Collectors Universe Board Unanimously Recommends Shareholders Tender Shares

Tender Offer Extended to February 3, 2021

NEWPORT BEACH, Calif., Jan. 20, 2021 (GLOBE NEWSWIRE) -- Collectors Universe (NASDAQ: CLCT) (“Collectors Universe” or the “Company”), a leading provider of value-added authentication and grading services to dealers and collectors of collectibles, and the investor group led by entrepreneur and sports card collector Nat Turner, D1 Capital Partners L.P., and Cohen Private Ventures, LLC (the “Investor Group”), today announced that they have entered into an amended and restated merger agreement under which Cards Acquisition Inc., an affiliate of the Investor Group, has increased its offer to acquire all outstanding shares of Collectors Universe to a “best and final” offer of $92.00 per share in cash.

The “best and final” offer represents an approximately 32% premium to Collectors Universe’s unaffected share price on November 25, 2020, the last full trading day before the transaction was announced, and a premium of 18% to the Company’s closing share price on January 19, 2021. The offer, which is not subject to any financing contingency, values Collectors Universe at approximately $853 million. The Collectors Universe Board of Directors unanimously approved the revised agreement and recommends that all shareholders tender their shares in the offer.

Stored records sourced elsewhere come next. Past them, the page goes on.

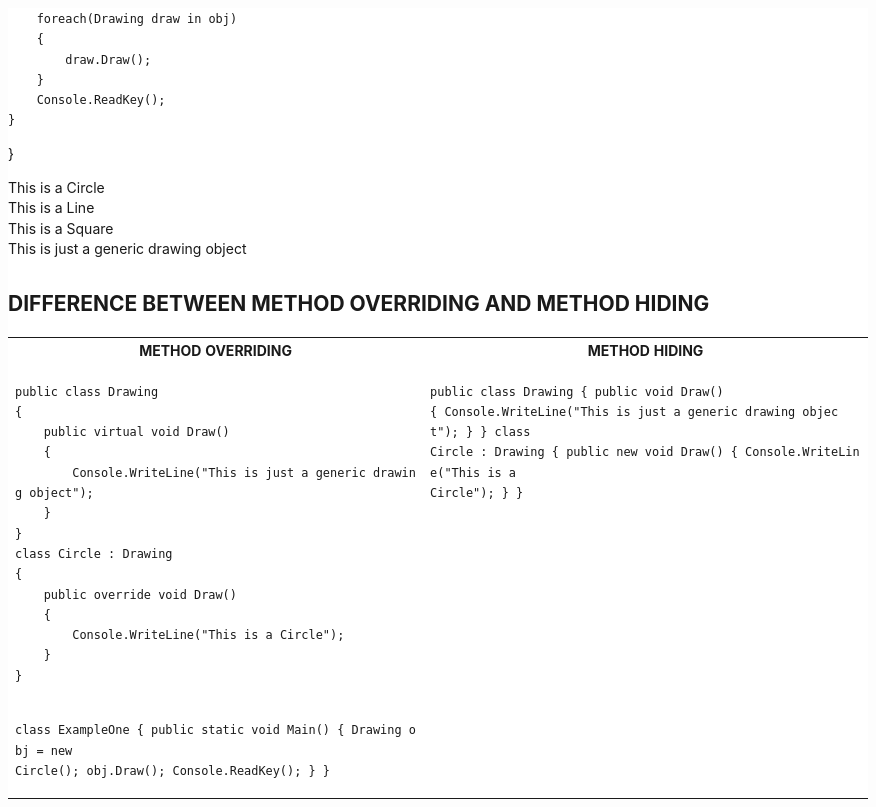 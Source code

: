         foreach(Drawing draw in obj)
        {
            draw.Draw();
        }
        Console.ReadKey();
    }
}
</code></pre>
<div class="output">
This is a Circle<br/>
This is a Line<br/>
This is a Square<br/>
This is just a generic drawing object
</div>
<h2>DIFFERENCE BETWEEN METHOD OVERRIDING AND METHOD HIDING</h2>
<table class="table table-bordered table-condensed">
    <tr>
        <th>METHOD OVERRIDING</th>
        <th>METHOD HIDING</th>
    </tr>
    <tr>
        <td><pre><code class="csharp">public class Drawing
{
    public virtual void Draw()
    {
        Console.WriteLine("This is just a generic drawing object");
    }
}
class Circle : Drawing
{
    public override void Draw()
    {
        Console.WriteLine("This is a Circle");
    }
}

class ExampleOne
{
    public static void Main()
    {
        Drawing obj = new Circle();
        obj.Draw();
        Console.ReadKey();
    }
}
</code></pre></td>
        <td><pre><code class="csharp">public class Drawing
{
    public void Draw()
    {
        Console.WriteLine("This is just a generic drawing object");
    }
}
class Circle : Drawing
{
    public new void Draw()
    {
        Console.WriteLine("This is a Circle");
    }
}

A.J. “Bert” Moyer, Chairman of the Collectors Universe Board of Directors, said, “This enhanced, ‘best and final’ offer recognizes the strong momentum in our business and provides certainty of value in an uncertain economic environment. While the Board has a high degree of confidence in management’s plan, it also believes that there is a significant risk that the Company's recent growth rate will decline over time. For these reasons, the Board continues to believe that this transaction and the certainty it provides is in the best interest of shareholders.”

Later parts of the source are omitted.